◆ **WORK TASK**
In the records below, some lines hold the word "docker". Copy each of those lines.

--*--

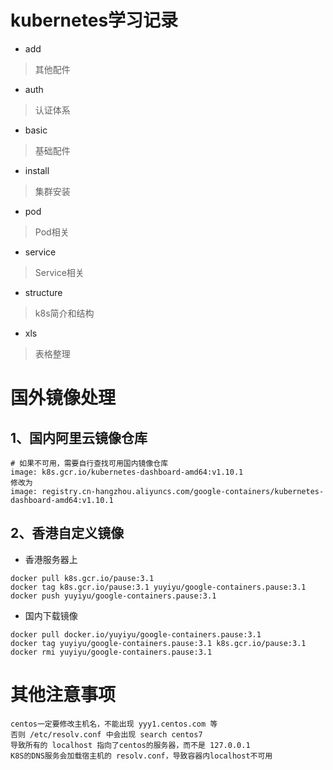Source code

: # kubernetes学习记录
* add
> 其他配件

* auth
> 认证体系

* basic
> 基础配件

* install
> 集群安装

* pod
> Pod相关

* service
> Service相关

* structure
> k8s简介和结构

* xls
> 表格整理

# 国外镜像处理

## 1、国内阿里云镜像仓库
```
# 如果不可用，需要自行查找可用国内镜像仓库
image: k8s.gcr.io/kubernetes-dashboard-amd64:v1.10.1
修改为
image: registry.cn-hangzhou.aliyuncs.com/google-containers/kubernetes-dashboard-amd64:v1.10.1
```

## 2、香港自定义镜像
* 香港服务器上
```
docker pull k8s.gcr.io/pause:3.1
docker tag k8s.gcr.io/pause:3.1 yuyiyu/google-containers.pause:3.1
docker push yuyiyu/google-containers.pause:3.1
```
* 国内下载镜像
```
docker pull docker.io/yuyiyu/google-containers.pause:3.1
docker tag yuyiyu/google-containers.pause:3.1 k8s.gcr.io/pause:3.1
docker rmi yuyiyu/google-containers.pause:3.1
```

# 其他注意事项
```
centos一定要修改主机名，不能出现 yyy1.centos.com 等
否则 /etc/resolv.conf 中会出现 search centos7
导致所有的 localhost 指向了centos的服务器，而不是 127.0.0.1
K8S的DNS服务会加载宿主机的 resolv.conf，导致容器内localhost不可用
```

--*--

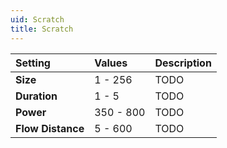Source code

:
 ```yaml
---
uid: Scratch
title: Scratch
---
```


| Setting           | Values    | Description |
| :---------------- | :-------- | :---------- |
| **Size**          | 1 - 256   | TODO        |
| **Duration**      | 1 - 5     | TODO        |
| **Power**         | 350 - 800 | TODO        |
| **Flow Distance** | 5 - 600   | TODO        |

--*--

◆ **EXERCISE OUTPUT**
docker pull k8s.gcr.io/pause:3.1
docker tag k8s.gcr.io/pause:3.1 yuyiyu/google-containers.pause:3.1
docker push yuyiyu/google-containers.pause:3.1
docker pull docker.io/yuyiyu/google-containers.pause:3.1
docker tag yuyiyu/google-containers.pause:3.1 k8s.gcr.io/pause:3.1
docker rmi yuyiyu/google-containers.pause:3.1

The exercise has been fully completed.